Cumhurbaşkanı Erdoğan’ın geçen haftaki grup toplantısında “hukukta ve ekonomide reform” başlığı altında yaptığı ve onu takip eden benzer bir dizi açıklamalar ve sonunda da; “Kendimizi Avrupa’da görüyoruz, orada konumlandırmak istiyoruz” ifadeleri evet beni gerçekten de heyecanlandırdı.
Ülkenin sosyo ekonomik olarak geldiği durumdan hoşnut olmayan ve değişmesini arzu eden bir demokrat gazeteci olarak da destek verdim yazılarımla...
Ama görünen o ki verdiğim destekle kaldım.
Sadece ben mi...
Başta piyasalar, iş dünyası olmak üzere niceleri.
Aynı duygu ve saikle karşıladılar reformlarla yüklenecek yeni döneme dair söylemleri...
Döviz aşağı doğru inmeye başladı.
Borsa yükselişe geçti vs.
Ama bu heyecan ancak bir hafta filan sürdü.
Sürmedi bile belki.
Sözün özü değerli okurlarım...
Son birkaç gündür yapılan konuşmalar, tartışmalar benim anladığım ya da beklediğim reformun şimdilik hayal olduğunu ve uzunca bir zaman da hayal olarak kalacağını gösterdi.
Tabii bu arada şöyle de bir şey de oldu..
Her daim, ne yazarsam yazayım saldırı pozisyonunda olan muhaliflerin ne söylediklerini es geçiyorum.
Verdiğim bu destekte niyetimin son derece halis olduğunu bilen siz bazı okurlar, eş, dost ve ahbapların alay etmesi üzdü beni.
Tek tek cevap vermedim ama o mesajları tarafıma iletenlerin haberleri olsun ki... Espri karışık da olsa; “Daha yazının mürekkebi kurumadan Cumhurbaşkanı yazdıklarını yalanlayan açıklama yaptı” ya da; “Ya sen harbiden çok safsın. Yine yıkıldı hayallerin, kırıldı kalbin değil mi?” gönderileriyle benimle dalga geçtiklerini düşünüyorlar ama...
Dalgayı esasında kendileriyle de geçiyorlar.

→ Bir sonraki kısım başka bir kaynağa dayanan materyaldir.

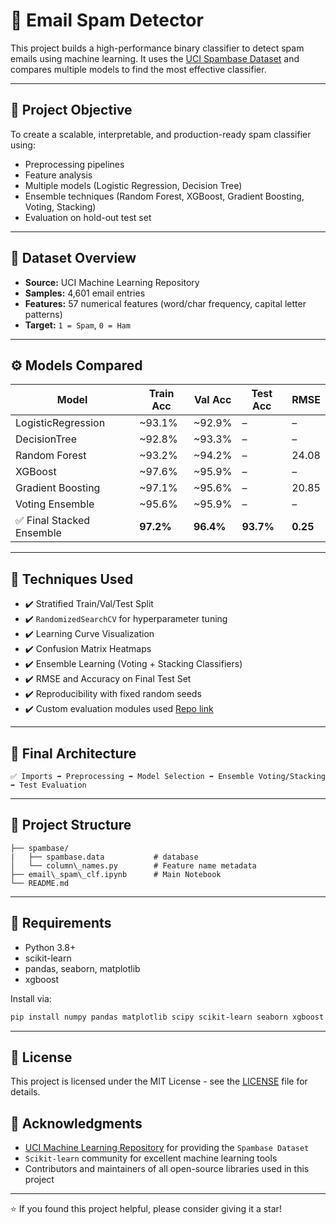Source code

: # 📧 Email Spam Detector

This project builds a high-performance binary classifier to detect spam emails using machine learning. It uses the [UCI Spambase Dataset](https://archive.ics.uci.edu/dataset/94/spambase) and compares multiple models to find the most effective classifier.

---

## 🧠 Project Objective

To create a scalable, interpretable, and production-ready spam classifier using:
- Preprocessing pipelines
- Feature analysis
- Multiple models (Logistic Regression, Decision Tree)
- Ensemble techniques (Random Forest, XGBoost, Gradient Boosting, Voting, Stacking)
- Evaluation on hold-out test set

---

## 📂 Dataset Overview

- **Source:** UCI Machine Learning Repository  
- **Samples:** 4,601 email entries  
- **Features:** 57 numerical features (word/char frequency, capital letter patterns)  
- **Target:** `1 = Spam`, `0 = Ham`

---

## ⚙️ Models Compared

| Model              | Train Acc | Val Acc | Test Acc | RMSE    |
|-------------------|-----------|---------|----------|---------|
| LogisticRegression| ~93.1%    | ~92.9%  | –        | –       |
| DecisionTree       | ~92.8%   | ~93.3%  | –        | –       |
| Random Forest      | ~93.2%   | ~94.2%  | –        | 24.08   |
| XGBoost            | ~97.6%   | ~95.9%  | –        | –       |
| Gradient Boosting  | ~97.1%   | ~95.6%  | –        | 20.85   |
| Voting Ensemble    | ~95.6%   | ~95.9%  | –        | –       |
| ✅ Final Stacked Ensemble | **97.2%** | **96.4%** | **93.7%** | **0.25** |

---

## 🧪 Techniques Used

- ✔️ Stratified Train/Val/Test Split  
- ✔️ `RandomizedSearchCV` for hyperparameter tuning  
- ✔️ Learning Curve Visualization  
- ✔️ Confusion Matrix Heatmaps  
- ✔️ Ensemble Learning (Voting + Stacking Classifiers)  
- ✔️ RMSE and Accuracy on Final Test Set  
- ✔️ Reproducibility with fixed random seeds
- ✔️ Custom evaluation modules used [Repo link](https://github.com/mayukhchatterjee7029/my_debuggers)

---

## 🧩 Final Architecture

```
✅ Imports ➡️ Preprocessing ➡️ Model Selection ➡️ Ensemble Voting/Stacking ➡️ Test Evaluation
```

---
## 🧃 Project Structure

```
├── spambase/
|   ├── spambase.data           # database
│   └── column\_names.py        # Feature name metadata
├── email\_spam\_clf.ipynb      # Main Notebook
└── README.md
```

---
## 📌 Requirements

* Python 3.8+
* scikit-learn
* pandas, seaborn, matplotlib
* xgboost

Install via:

```bash
pip install numpy pandas matplotlib scipy scikit-learn seaborn xgboost
```

---
## 📄 License

This project is licensed under the MIT License - see the [LICENSE](LICENSE) file for details.

## 🙏 Acknowledgments

- [UCI Machine Learning Repository](https://archive.ics.uci.edu/) for providing the `Spambase Dataset`
- `Scikit-learn` community for excellent machine learning tools
- Contributors and maintainers of all open-source libraries used in this project

---

⭐ If you found this project helpful, please consider giving it a star!

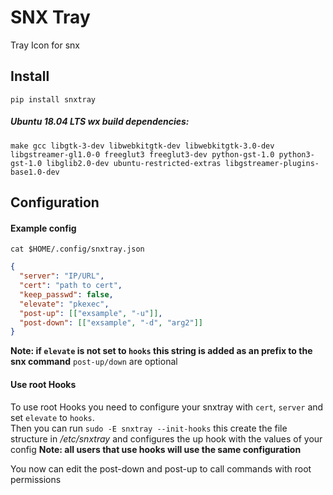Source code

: # SNX Tray
Tray Icon for snx

## Install 
``pip install snxtray``

##### Ubuntu 18.04 LTS wx build dependencies:

``make gcc libgtk-3-dev libwebkitgtk-dev libwebkitgtk-3.0-dev libgstreamer-gl1.0-0 freeglut3 freeglut3-dev python-gst-1.0 python3-gst-1.0 libglib2.0-dev ubuntu-restricted-extras libgstreamer-plugins-base1.0-dev``

## Configuration 
#### Example config
`cat $HOME/.config/snxtray.json`
```json
{
  "server": "IP/URL",
  "cert": "path to cert",
  "keep_passwd": false,
  "elevate": "pkexec",
  "post-up": [["exsample", "-u"]],
  "post-down": [["exsample", "-d", "arg2"]]
}
```
**Note: if `elevate` is not set to `hooks` this string is added as an prefix to the snx command**
`post-up/down` are optional
#### Use root Hooks
To use root Hooks you need to configure your snxtray with `cert`, `server` and set `elevate` to `hooks`.<br>
Then you can run `sudo -E snxtray --init-hooks` this create the file structure in */etc/snxtray* and configures the up hook
with the values of your config **Note: all users that use hooks will use the same configuration**

You now can edit the post-down and post-up to call commands with root permissions




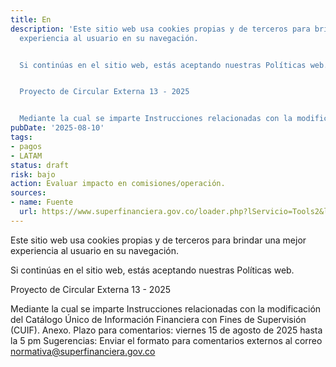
 ```yaml
---
title: En
description: 'Este sitio web usa cookies propias y de terceros para brindar una mejor
  experiencia al usuario en su navegación.


  Si continúas en el sitio web, estás aceptando nuestras Políticas web.


  Proyecto de Circular Externa 13 - 2025


  Mediante la cual se imparte Instrucciones relacionadas con la modificación ...'
pubDate: '2025-08-10'
tags:
- pagos
- LATAM
status: draft
risk: bajo
action: Evaluar impacto en comisiones/operación.
sources:
- name: Fuente
  url: https://www.superfinanciera.gov.co/loader.php?lServicio=Tools2&lTipo=idioma&idioma=EN
---
```

Este sitio web usa cookies propias y de terceros para brindar una mejor experiencia al usuario en su navegación.

Si continúas en el sitio web, estás aceptando nuestras Políticas web.

Proyecto de Circular Externa 13 - 2025

Mediante la cual se imparte Instrucciones relacionadas con la modificación del Catálogo Único de Información Financiera con Fines de Supervisión (CUIF). Anexo. Plazo para comentarios: viernes 15 de agosto de 2025 hasta la 5 pm Sugerencias: Enviar el formato para comentarios externos al correo normativa@superfinanciera.gov.co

Çünkü reform başlığı altında yapılan o tüm açıklamaların şahsıma bir artı getireceği için değildi beni heyecanlandıran, umutlandıran şey.
Ülkemeydi.
Ülkemin geleceği adına sevinç duymuş ve inanmıştım Erdoğan önderliğinde yeni bir rota çizildiğine ve çok kısa zamanda da Türkiye’yi tıpkı eski günlerde olduğu gibi tüm dünya ile barışık ve yatırım yapılacak, alışveriş yapılabilecek güvenli bir liman konumuna taşıyacak bir dönemin başlayacağına...
Partici gazeteciler, trol kafalı yazarlar için böyle bir girişim hicap verebilir ve dolayısıyla da onları mutsuz edebilir.
Ancak beni etmez.
Ben ülkesini seven ve hiçbir partiye gönül bağı olmayan, memleket meselelerini de tarafsızca yorumlamaya gayret eden ve önünde arkasında hiçbir sıfat taşımayan bir demokratım.

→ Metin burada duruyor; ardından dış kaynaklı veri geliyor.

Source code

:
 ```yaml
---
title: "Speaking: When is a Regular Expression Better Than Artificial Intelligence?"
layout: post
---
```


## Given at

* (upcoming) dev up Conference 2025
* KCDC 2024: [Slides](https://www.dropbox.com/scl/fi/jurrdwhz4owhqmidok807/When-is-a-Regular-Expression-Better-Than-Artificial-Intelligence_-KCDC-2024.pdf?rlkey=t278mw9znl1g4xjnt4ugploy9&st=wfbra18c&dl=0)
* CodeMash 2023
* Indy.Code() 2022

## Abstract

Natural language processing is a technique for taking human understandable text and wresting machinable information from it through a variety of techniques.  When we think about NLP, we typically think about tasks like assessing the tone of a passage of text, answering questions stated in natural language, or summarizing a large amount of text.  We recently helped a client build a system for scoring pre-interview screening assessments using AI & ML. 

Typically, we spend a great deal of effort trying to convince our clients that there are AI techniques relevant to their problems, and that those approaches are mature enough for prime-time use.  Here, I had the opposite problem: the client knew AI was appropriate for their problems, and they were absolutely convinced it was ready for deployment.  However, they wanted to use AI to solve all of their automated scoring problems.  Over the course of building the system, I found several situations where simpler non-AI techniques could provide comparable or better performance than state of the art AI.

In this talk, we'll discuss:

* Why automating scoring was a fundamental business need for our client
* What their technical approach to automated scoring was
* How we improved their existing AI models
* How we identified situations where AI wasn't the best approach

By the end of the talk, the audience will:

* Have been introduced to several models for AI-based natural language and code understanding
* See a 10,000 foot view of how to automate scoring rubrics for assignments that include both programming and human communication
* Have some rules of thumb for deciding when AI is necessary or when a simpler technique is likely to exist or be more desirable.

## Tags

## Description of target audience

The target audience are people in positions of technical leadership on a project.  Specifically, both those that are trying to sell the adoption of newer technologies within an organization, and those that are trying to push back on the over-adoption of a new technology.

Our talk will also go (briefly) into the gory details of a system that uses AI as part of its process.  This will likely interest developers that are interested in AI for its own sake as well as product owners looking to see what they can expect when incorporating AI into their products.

Kim ki ülkemin refahı, mutluluğu, huzuru ve demokrasisi adına iyi bir şeyler yapma gayretiyle adım atacağını söylüyor...
Ama, fakat, şu, bu demeden inanırım ve elimden geldiğince de omuz veririm.

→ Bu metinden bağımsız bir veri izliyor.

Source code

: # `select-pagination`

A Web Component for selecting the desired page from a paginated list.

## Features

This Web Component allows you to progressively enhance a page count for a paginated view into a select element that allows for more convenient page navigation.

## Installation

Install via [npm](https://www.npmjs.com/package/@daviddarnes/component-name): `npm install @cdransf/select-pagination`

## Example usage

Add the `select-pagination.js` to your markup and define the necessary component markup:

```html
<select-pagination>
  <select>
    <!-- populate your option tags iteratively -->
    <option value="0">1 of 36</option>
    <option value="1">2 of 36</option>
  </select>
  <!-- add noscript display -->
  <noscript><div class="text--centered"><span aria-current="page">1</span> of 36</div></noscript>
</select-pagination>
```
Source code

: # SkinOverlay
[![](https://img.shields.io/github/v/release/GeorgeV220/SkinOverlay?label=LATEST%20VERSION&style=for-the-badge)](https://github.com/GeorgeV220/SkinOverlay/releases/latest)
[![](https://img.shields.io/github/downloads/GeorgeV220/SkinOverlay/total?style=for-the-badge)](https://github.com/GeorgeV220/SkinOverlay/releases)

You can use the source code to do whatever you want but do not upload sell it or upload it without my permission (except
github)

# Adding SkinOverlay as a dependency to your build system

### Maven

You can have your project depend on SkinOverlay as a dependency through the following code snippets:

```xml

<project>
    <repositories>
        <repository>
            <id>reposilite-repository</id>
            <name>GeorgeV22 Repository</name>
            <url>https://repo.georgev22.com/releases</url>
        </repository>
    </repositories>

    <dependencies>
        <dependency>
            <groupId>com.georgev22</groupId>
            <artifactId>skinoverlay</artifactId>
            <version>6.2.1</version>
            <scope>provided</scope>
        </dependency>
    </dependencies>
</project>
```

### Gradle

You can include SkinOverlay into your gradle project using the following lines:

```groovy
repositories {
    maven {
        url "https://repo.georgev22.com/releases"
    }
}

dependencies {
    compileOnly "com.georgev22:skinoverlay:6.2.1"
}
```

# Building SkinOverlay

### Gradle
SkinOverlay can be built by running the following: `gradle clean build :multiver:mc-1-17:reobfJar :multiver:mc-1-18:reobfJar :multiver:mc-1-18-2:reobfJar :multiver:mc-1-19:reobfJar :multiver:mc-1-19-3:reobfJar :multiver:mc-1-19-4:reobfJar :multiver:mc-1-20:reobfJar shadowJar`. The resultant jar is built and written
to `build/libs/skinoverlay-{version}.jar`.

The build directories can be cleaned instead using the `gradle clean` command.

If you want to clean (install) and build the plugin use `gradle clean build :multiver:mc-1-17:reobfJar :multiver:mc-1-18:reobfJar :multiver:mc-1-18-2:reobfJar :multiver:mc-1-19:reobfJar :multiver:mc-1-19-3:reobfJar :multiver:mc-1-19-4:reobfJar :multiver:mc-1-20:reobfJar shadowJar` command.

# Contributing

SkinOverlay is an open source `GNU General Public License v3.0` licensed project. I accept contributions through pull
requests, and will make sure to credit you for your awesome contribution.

Çünkü bu gemi batarsa hep beraber batacağız.
Özetle...
Ben gerçekten de inandım Erdoğan’ın yepyeni bir açılım için düğmeye bastığına ve devam da ettireceğine.
Ama olmadı.
Neden olmadı, neden başlamadan bitti?
Neler oluyor perde arkasında bilmiyorum.
Şahsen bilmek de istemiyorum çünkü her ne olduysa memleket hayrına olmadı.
Gerçi; “Ne şiş yansın ne de kebap” diyen bazıları hala inanıyor bir şeyler olabileceğine ya...
Mesela dün televizyonda durumun vahametinin farkında olan ancak kabul etmekte zorlanan bir gazeteci; “Reform olacak illa ki... Ama yavaş yavaş... Sindire sindire” kabilinden bir şeyler geveledi ama anlamadım.
Doğruysa eğer...
Ki, vallahi ona bile razı oluruz.
Yavaş ve sindirerek bir reform nasıl oluyor hayatta onu da göreceğiz inşallah.